DHC
/
bmad-template

# NFR Evidence Audit - Validation Checklist

**Workflow:** `testarch-nfr`
**Purpose:** Ensure comprehensive evidence-based NFR audit with actionable recommendations

---

Note: `nfr-assess` is the NFR Evidence Audit. It evaluates existing implementation evidence; it does not run tests or CI workflows. Use `test-design` to plan NFR thresholds and evidence before implementation.
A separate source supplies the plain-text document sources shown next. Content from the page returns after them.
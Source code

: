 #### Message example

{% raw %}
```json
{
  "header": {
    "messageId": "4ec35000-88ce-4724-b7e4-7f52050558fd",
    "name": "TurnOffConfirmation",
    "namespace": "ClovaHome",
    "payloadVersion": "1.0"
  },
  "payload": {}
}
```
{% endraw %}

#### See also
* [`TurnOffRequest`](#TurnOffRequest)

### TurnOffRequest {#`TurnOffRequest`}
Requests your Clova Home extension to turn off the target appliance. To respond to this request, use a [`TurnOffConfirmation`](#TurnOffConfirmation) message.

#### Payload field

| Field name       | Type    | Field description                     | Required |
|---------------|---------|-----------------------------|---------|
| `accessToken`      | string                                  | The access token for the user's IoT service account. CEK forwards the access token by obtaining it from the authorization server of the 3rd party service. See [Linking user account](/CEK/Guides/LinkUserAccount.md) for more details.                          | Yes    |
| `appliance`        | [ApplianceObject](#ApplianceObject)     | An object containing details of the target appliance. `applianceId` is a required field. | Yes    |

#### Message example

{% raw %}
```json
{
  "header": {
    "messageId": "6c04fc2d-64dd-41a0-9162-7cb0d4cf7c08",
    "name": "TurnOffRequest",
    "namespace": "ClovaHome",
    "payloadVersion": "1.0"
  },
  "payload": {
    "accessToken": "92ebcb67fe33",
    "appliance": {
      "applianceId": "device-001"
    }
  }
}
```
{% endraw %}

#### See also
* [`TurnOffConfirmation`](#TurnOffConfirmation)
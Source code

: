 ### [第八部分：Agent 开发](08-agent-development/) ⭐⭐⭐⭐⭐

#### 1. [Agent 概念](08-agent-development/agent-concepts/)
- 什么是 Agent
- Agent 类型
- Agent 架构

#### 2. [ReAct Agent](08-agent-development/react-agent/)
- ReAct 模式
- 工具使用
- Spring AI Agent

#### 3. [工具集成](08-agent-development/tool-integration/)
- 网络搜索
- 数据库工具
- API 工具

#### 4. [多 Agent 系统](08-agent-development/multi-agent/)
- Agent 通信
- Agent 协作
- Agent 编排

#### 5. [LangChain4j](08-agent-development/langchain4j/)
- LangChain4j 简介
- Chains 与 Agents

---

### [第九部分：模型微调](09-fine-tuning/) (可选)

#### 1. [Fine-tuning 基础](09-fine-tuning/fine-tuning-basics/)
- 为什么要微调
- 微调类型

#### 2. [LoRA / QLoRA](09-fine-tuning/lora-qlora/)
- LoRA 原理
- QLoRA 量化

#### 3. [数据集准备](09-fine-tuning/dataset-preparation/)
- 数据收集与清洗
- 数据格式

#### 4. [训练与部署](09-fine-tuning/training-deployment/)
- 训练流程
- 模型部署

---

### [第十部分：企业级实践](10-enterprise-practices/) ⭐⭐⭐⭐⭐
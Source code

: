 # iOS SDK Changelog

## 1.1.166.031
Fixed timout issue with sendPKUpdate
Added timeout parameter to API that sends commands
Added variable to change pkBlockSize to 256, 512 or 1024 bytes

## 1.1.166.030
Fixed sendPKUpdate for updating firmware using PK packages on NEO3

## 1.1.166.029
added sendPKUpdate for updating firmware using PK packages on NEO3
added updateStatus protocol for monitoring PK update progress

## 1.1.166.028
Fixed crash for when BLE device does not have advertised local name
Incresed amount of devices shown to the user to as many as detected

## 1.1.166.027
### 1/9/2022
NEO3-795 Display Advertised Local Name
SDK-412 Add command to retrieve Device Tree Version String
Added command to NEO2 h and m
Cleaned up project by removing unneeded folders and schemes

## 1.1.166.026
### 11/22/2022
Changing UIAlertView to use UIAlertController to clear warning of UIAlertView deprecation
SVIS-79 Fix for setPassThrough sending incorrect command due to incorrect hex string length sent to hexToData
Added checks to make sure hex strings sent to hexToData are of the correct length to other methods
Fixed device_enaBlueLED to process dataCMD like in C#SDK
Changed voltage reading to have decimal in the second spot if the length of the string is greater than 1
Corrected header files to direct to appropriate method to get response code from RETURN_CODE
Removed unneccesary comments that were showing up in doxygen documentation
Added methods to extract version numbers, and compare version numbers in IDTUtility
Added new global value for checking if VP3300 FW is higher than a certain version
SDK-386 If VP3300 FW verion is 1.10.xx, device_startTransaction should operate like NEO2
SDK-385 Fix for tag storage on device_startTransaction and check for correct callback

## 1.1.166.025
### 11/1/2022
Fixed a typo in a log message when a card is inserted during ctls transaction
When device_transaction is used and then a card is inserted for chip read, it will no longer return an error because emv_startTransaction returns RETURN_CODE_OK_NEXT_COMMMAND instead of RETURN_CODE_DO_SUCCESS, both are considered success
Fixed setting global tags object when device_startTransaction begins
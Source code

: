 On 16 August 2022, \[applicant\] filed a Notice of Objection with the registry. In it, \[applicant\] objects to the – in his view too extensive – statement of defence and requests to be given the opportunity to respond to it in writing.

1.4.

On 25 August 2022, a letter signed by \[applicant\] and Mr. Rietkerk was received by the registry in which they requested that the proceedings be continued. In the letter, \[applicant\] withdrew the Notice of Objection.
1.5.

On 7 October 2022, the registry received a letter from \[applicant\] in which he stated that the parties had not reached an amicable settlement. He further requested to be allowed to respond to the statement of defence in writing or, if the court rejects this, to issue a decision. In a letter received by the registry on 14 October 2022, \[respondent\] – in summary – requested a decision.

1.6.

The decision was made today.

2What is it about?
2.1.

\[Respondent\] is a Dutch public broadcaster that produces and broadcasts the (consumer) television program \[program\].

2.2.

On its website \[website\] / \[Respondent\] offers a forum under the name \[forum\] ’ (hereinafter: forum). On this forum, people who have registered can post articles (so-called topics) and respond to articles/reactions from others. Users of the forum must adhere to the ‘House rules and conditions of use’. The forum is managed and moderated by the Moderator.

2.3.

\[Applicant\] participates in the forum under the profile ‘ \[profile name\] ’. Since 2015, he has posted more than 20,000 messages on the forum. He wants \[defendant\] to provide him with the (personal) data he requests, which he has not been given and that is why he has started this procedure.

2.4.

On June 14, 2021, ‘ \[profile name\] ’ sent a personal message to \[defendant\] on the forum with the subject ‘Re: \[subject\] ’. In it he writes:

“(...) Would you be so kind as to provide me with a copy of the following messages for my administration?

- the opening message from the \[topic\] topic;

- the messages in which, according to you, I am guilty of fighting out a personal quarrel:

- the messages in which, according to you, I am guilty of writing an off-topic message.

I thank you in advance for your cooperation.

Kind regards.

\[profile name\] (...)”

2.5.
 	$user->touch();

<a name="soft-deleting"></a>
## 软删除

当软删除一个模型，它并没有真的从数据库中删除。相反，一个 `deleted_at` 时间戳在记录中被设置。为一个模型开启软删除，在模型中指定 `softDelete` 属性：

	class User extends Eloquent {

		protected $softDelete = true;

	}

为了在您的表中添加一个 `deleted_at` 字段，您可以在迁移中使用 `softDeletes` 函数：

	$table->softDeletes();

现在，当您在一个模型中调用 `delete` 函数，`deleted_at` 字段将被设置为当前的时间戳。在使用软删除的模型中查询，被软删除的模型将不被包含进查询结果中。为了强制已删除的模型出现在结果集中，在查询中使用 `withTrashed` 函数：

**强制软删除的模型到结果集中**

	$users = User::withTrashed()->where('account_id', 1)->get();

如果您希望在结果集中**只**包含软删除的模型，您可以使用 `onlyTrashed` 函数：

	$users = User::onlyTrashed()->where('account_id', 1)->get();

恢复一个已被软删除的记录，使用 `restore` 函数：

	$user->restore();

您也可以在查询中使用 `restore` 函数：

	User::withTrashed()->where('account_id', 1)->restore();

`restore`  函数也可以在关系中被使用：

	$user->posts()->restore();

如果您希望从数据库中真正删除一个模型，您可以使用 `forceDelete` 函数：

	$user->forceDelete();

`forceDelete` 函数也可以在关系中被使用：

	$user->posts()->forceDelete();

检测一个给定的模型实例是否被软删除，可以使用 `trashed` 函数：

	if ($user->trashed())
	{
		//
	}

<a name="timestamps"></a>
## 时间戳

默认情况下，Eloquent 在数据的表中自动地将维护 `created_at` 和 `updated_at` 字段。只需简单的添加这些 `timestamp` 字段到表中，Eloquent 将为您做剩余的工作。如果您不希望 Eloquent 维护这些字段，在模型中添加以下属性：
## Prerequisites Validation

- [ ] Implementation is deployed and accessible for evaluation
- [ ] Evidence sources are available (test results, metrics, logs, CI results)
- [ ] NFR categories are determined (performance, security, reliability, maintainability, custom)
- [ ] Evidence directories exist and are accessible (`test_results_dir`, `metrics_dir`, `logs_dir`)
- [ ] Knowledge base is loaded (nfr-criteria, ci-burn-in, test-quality)

---

## Context Loading

- [ ] Tech-spec.md loaded successfully (if available)
- [ ] PRD.md loaded (if available)
- [ ] Story file loaded (if applicable)
- [ ] Relevant knowledge fragments loaded from `tea-index.csv`:
  - [ ] `nfr-criteria.md`
  - [ ] `ci-burn-in.md`
  - [ ] `test-quality.md`
  - [ ] `playwright-config.md` (if using Playwright)

---

## NFR Categories and Thresholds

### Performance

- [ ] Response time threshold defined or marked as UNKNOWN
- [ ] Throughput threshold defined or marked as UNKNOWN
- [ ] Resource usage thresholds defined or marked as UNKNOWN
- [ ] Scalability requirements defined or marked as UNKNOWN

### Security

- [ ] Authentication requirements defined or marked as UNKNOWN
- [ ] Authorization requirements defined or marked as UNKNOWN
- [ ] Data protection requirements defined or marked as UNKNOWN
- [ ] Vulnerability management thresholds defined or marked as UNKNOWN
- [ ] Compliance requirements identified (GDPR, HIPAA, PCI-DSS, etc.)

### Reliability

- [ ] Availability (uptime) threshold defined or marked as UNKNOWN
- [ ] Error rate threshold defined or marked as UNKNOWN
- [ ] MTTR (Mean Time To Recovery) threshold defined or marked as UNKNOWN
- [ ] Fault tolerance requirements defined or marked as UNKNOWN
- [ ] Disaster recovery requirements defined (RTO, RPO) or marked as UNKNOWN

### Maintainability

- [ ] Test coverage threshold defined or marked as UNKNOWN
- [ ] Code quality threshold defined or marked as UNKNOWN
- [ ] Technical debt threshold defined or marked as UNKNOWN
- [ ] Documentation completeness threshold defined or marked as UNKNOWN

### Custom NFR Categories (if applicable)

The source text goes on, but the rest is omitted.